Exercise instructions | Please tally how many lines of the material below include the word "Цель", giving only the number.

Provided data |
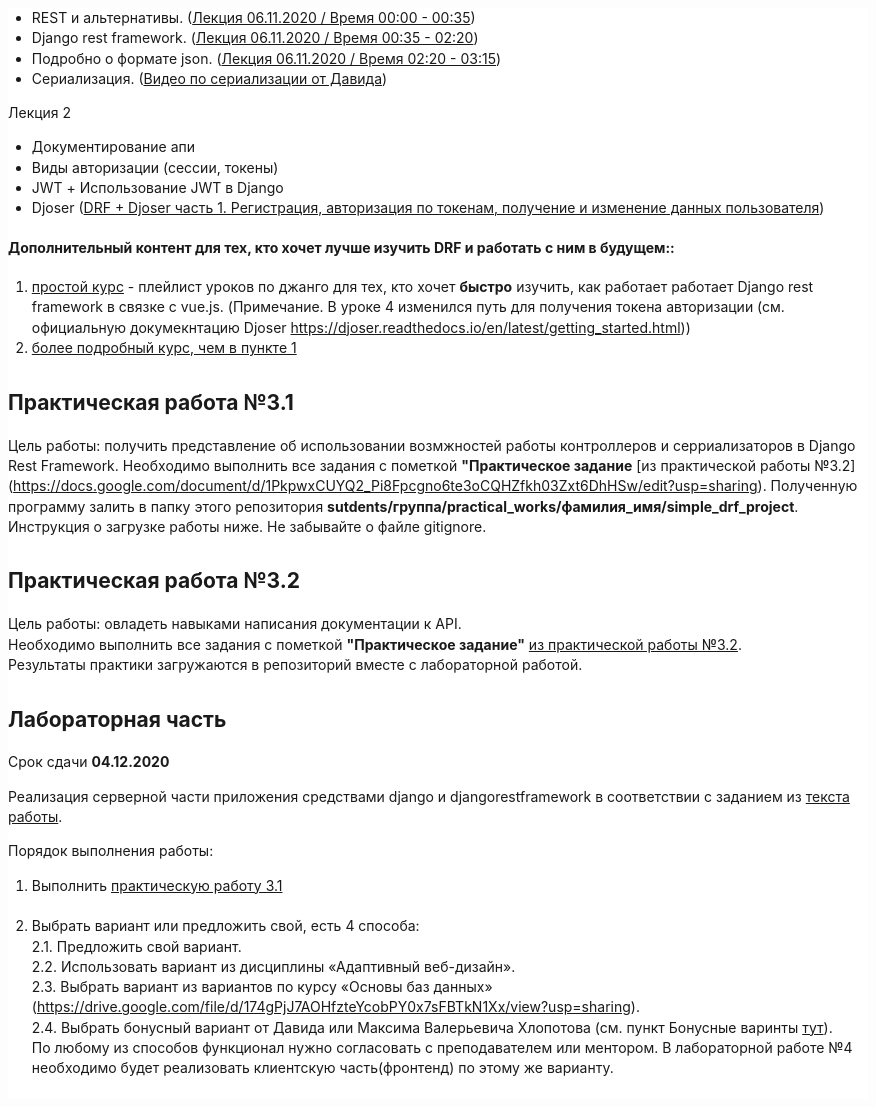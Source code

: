 - REST и альтернативы. ([Лекция 06.11.2020 / Время 00:00 - 00:35](https://youtu.be/PI-FPq3zhpc))<br>
- Django rest framework. ([Лекция 06.11.2020 / Время 00:35 - 02:20](https://youtu.be/PI-FPq3zhpc))<br>
- Подробно о формате json. ([Лекция 06.11.2020 / Время 02:20 - 03:15](https://youtu.be/PI-FPq3zhpc))<br>
- Сериализация. ([Видео по сериализации от Давида](https://www.youtube.com/watch?v=sxdPf3z6Uw8&feature=youtu.be))<br>

Лекция 2

- Документирование апи
- Виды авторизации (сессии, токены)
- JWT + Использование JWT в Django
- Djoser ([DRF + Djoser часть 1. Регистрация, авторизация по токенам, получение и изменение данных пользователя](https://youtu.be/NT-cI6rJl5Q))

#### Дополнительный контент для тех, кто хочет лучше изучить DRF и работать с ним в будущем::

1) [простой курс](https://www.youtube.com/playlist?list=PLF-NY6ldwAWqP9PqPU3LA7mX2KJVyLhC_) - плейлист уроков по джанго для тех, кто хочет **быстро** изучить, как работает работает Django rest framework в связке с vue.js. (Примечание. В уроке 4 изменился путь для получения токена авторизации (см. официальную докумекнтацию Djoser https://djoser.readthedocs.io/en/latest/getting_started.html))
1) [более подробный курс, чем в пункте 1](https://www.youtube.com/playlist?list=PLF-NY6ldwAWqSxUpnTBObEP21cFQxNJ7C)

## Практическая работа №3.1

Цель работы: получить представление об использовании возмжностей работы контроллеров и серриализаторов в Django Rest Framework.
Необходимо выполнить все задания с пометкой **"Практическое задание** [из практической работы №3.2] (https://docs.google.com/document/d/1PkpwxCUYQ2_Pi8Fpcgno6te3oCQHZfkh03Zxt6DhHSw/edit?usp=sharing). Полученную программу залить в папку этого репозитория **sutdents/группа/practical_works/фамилия_имя/simple_drf_project**. 
Инструкция о загрузке работы ниже. Не забывайте о файле gitignore.

## Практическая работа №3.2

Цель работы: овладеть навыками написания документации к API.<br>
Необходимо выполнить все задания с пометкой **"Практическое задание"** [из практической работы №3.2](https://docs.google.com/document/d/1rIfREFvCB4pp8uF990Tz3PLXRJ5u_w-Y3vLxfXWKoxg/edit?usp=sharing).<br> Результаты практики загружаются в репозиторий вместе с лабораторной работой.

## Лабораторная часть

Срок сдачи **04.12.2020**

Реализация серверной части приложения средствами django и djangorestframework в соответствии с заданием из [текста работы](
https://drive.google.com/file/d/1QxQo5jln6soFUj6EmOVEo1yauCo375PP/view?usp=sharing).<br>

Порядок выполнения работы:<br>
1.	Выполнить [практическую работу 3.1](https://docs.google.com/document/d/1PkpwxCUYQ2_Pi8Fpcgno6te3oCQHZfkh03Zxt6DhHSw/edit)<br><br>
2.	Выбрать вариант или предложить свой, есть 4 способа:<br>
2.1.	Предложить свой вариант.<br>
2.2.	Использовать вариант из дисциплины «Адаптивный веб-дизайн».<br>
2.3.	Выбрать вариант из вариантов по курсу «Основы баз данных» (https://drive.google.com/file/d/174gPjJ7AOHfzteYcobPY0x7sFBTkN1Xx/view?usp=sharing).<br>
2.4.	Выбрать бонусный вариант от Давида или Максима Валерьевича Хлопотова (см. пункт Бонусные варинты [тут](
https://drive.google.com/file/d/1QxQo5jln6soFUj6EmOVEo1yauCo375PP/view?usp=sharing)).<br>
По любому из способов функционал нужно согласовать с преподавателем или ментором. В лабораторной работе №4 необходимо будет реализовать клиентскую часть(фронтенд) по этому же варианту.<br><br>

Exercise response | 2